Wrenching conversations like this are part of the weekly routine at UW-Milwaukee’s financial aid office. The harsh reality of affordability clashes with the school’s image – a university focused on access for first-generation and low-income students located right in the city to allow urban commuting students to live at home, work a job and save money.    

That reality is very different about 90 minutes to the west, at the state’s flagship school, the University of Wisconsin-Madison. The college, its academics and athletics ranked high nationally, is the dream school for many in Wisconsin – considered a place for high-achieving students from inside and outside the state. And for those who enroll, UW-Madison can be relatively affordable. The college gives out $71 million in grants to students with need — more than 10 times what UW-Milwaukee is able to provide. 

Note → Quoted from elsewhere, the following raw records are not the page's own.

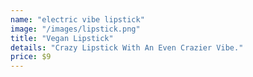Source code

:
 ```yaml
---
name: "electric vibe lipstick"
image: "/images/lipstick.png"
title: "Vegan Lipstick"
details: "Crazy Lipstick With An Even Crazier Vibe."
price: $9
---
```

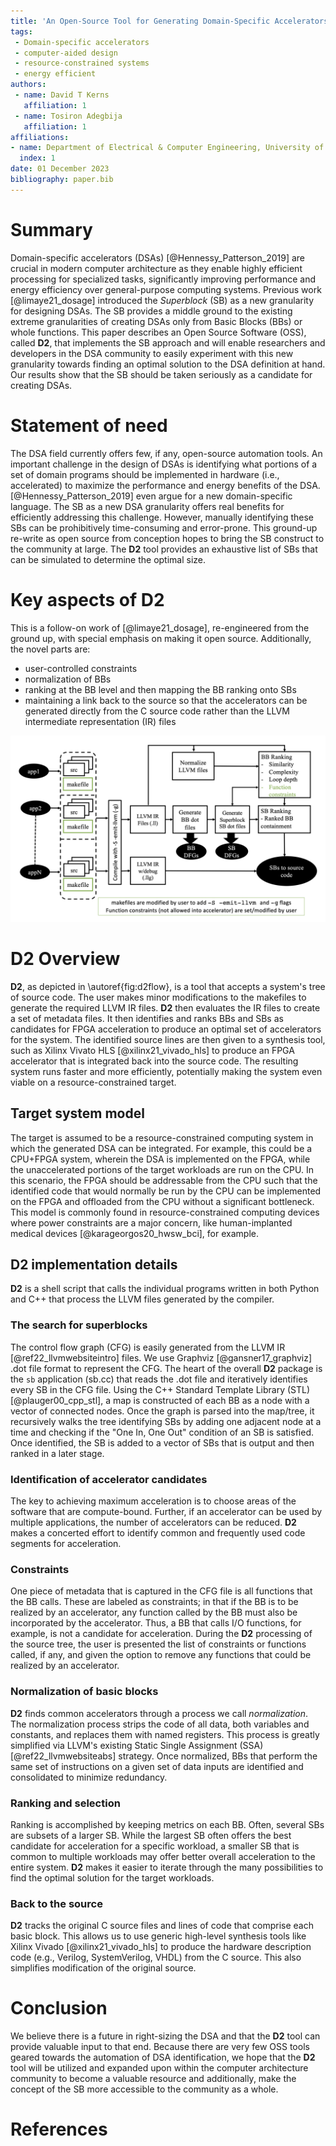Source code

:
 ```yaml
---
title: 'An Open-Source Tool for Generating Domain-Specific Accelerators for Resource-Constrained Computing'
tags:
 - Domain-specific accelerators
 - computer-aided design
 - resource-constrained systems
 - energy efficient
authors:
 - name: David T Kerns
   affiliation: 1
 - name: Tosiron Adegbija
   affiliation: 1
affiliations:
- name: Department of Electrical & Computer Engineering, University of Arizona, Tucson, Arizona, USA
  index: 1
date: 01 December 2023
bibliography: paper.bib
---
```


# Summary
Domain-specific accelerators (DSAs) [@Hennessy_Patterson_2019] are crucial in modern computer architecture as they enable highly efficient processing for specialized tasks, significantly improving performance and energy efficiency over general-purpose computing systems. Previous work [@limaye21_dosage] introduced the _Superblock_ (SB) as a new granularity for designing DSAs. The SB provides a middle ground to the existing extreme granularities of creating DSAs only from Basic Blocks (BBs) or whole functions. This paper describes an Open Source Software (OSS), called **D2**, that implements the SB approach and will enable researchers and developers in the DSA community to easily experiment with this new granularity towards finding an optimal solution to the DSA definition at hand. Our results show that the SB should be taken seriously as a candidate for creating DSAs.

# Statement of need
The DSA field currently offers few, if any, open-source automation tools. An important challenge in the design of DSAs is identifying what portions of a set of domain programs should be implemented in hardware (i.e., accelerated) to maximize the performance and energy benefits of the DSA. [@Hennessy_Patterson_2019] even argue for a new domain-specific language. The SB as a new DSA granularity offers real benefits for efficiently addressing this challenge. However, manually identifying these SBs can be prohibitively time-consuming and error-prone. This ground-up re-write as open source from conception hopes to bring the SB construct to the community at large. The **D2** tool provides an exhaustive list of SBs that can be simulated to determine the optimal size.

# Key aspects of D2
This is a follow-on work of [@limaye21_dosage], re-engineered from the ground up, with special emphasis on making it open source. Additionally, the novel parts are:

 - user-controlled constraints
 - normalization of BBs
 - ranking at the BB level and then mapping the BB ranking onto SBs
 - maintaining a link back to the source so that the accelerators can be generated directly from the C source code rather than the LLVM intermediate representation (IR) files

![D2 Flow\label{fig:d2flow}](d2_flow.png)

# D2 Overview
**D2**, as depicted in \autoref{fig:d2flow}, is a tool that accepts a system\'s tree of source code. The user makes minor modifications to the makefiles to generate the required LLVM IR files. **D2** then evaluates the IR files to create a set of metadata files. It then identifies and ranks BBs and SBs as candidates for FPGA acceleration to produce an optimal set of accelerators for the system. The identified source lines are then given to a synthesis tool, such as Xilinx Vivato HLS [@xilinx21_vivado_hls] to produce an FPGA accelerator that is integrated back into the source code. The resulting system runs faster and more efficiently, potentially making the system even viable on a resource-constrained target.

## Target system model
The target is assumed to be a resource-constrained computing system in which the generated DSA can be integrated. For example, this could be a CPU+FPGA system, wherein the DSA is implemented on the FPGA, while the unaccelerated portions of the target workloads are run on the CPU. In this scenario, the FPGA should be addressable from the CPU such that the identified code that would normally be run by the CPU can be implemented on the FPGA and offloaded from the CPU without a significant bottleneck. This model is commonly found in resource-constrained computing devices where power constraints are a major concern, like human-implanted medical devices [@karageorgos20_hwsw_bci], for example.

## D2 implementation details
**D2** is a shell script that calls the individual programs written in both Python and C++ that process the LLVM files generated by the compiler.

### The search for superblocks
The control flow graph (CFG) is easily generated from the LLVM IR [@ref22_llvmwebsiteintro] files. We use Graphviz [@gansner17_graphviz] .dot file format to represent the CFG. The heart of the overall **D2** package is the `sb` application (sb.cc) that reads the .dot file and iteratively identifies every SB in the CFG file. Using the C++ Standard Template Library (STL) [@plauger00_cpp_stl], a map is constructed of each BB as a node with a vector of connected nodes. Once the graph is parsed into the map/tree, it recursively walks the tree identifying SBs by adding one adjacent node at a time and checking if the "One In, One Out" condition of an SB is satisfied. Once identified, the SB is added to a vector of SBs that is output and then ranked in a later stage.

### Identification of accelerator candidates
The key to achieving maximum acceleration is to choose areas of the software that are compute-bound. Further, if an accelerator can be used by multiple applications, the number of accelerators can be reduced. **D2** makes a concerted effort to identify common and frequently used code segments for acceleration.

### Constraints
One piece of metadata that is captured in the CFG file is all functions that the BB calls. These are labeled as constraints; in that if the BB is to be realized by an accelerator, any function called by the BB must also be incorporated by the accelerator. Thus, a BB that calls I/O functions, for example, is not a candidate for acceleration. During the **D2** processing of the source tree, the user is presented the list of constraints or functions called, if any, and given the option to remove any functions that could be realized by an accelerator. 
 
### Normalization of basic blocks
**D2** finds common accelerators through a process we call _normalization_. The normalization process strips the code of all data, both variables and constants, and replaces them with named registers. This process is greatly simplified via LLVM\'s existing Static Single Assignment (SSA) [@ref22_llvmwebsiteabs] strategy. Once normalized, BBs that perform the same set of instructions on a given set of data inputs are identified and consolidated to minimize redundancy.

### Ranking and selection
Ranking is accomplished by keeping metrics on each BB. Often, several SBs are subsets of a larger SB. While the largest SB often offers the best candidate for acceleration for a specific workload, a smaller SB that is common to multiple workloads may offer better overall acceleration to the entire system. **D2** makes it easier to iterate through the many possibilities to find the optimal solution for the target workloads.

### Back to the source
**D2** tracks the original C source files and lines of code that comprise each basic block. This allows us to use generic high-level synthesis tools like Xilinx Vivado [@xilinx21_vivado_hls] to produce the hardware description code (e.g., Verilog, SystemVerilog, VHDL) from the C source. This also simplifies modification of the original source.

# Conclusion
We believe there is a future in right-sizing the DSA and that the **D2** tool can provide valuable input to that end. Because there are very few OSS tools geared towards the automation of DSA identification, we hope that the **D2** tool will be utilized and expanded upon within the computer architecture community to become a valuable resource and additionally, make the concept of the SB more accessible to the community as a whole. 

# References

“I wish I had money to give them,” said Timothy Opgenorth, director of financial aid at UW-Milwaukee. With so little funding and so many students, “you can only do a little bit here and there.” 

In Wisconsin, and many other states, need-based institutional aid is largely an every-university-for-itself affair. When a state doesn’t level the playing field, its flagship — generally the state’s most elite public university, with far more resources at its disposal — can much more effectively keep students’ costs down than less-selective universities can. And that can have severe consequences for students who go elsewhere, including those who need help the most.

In 2017-18, the average cost of attendance at UW-Madison, including tuition, room and board and other expenses, was $5,445 for in-state freshmen coming from families making less than $30,000 a year. At UW-Milwaukee it was more than $12,000. In fact, all the other public universities in Wisconsin were more expensive for the poorest students than UW-Madison.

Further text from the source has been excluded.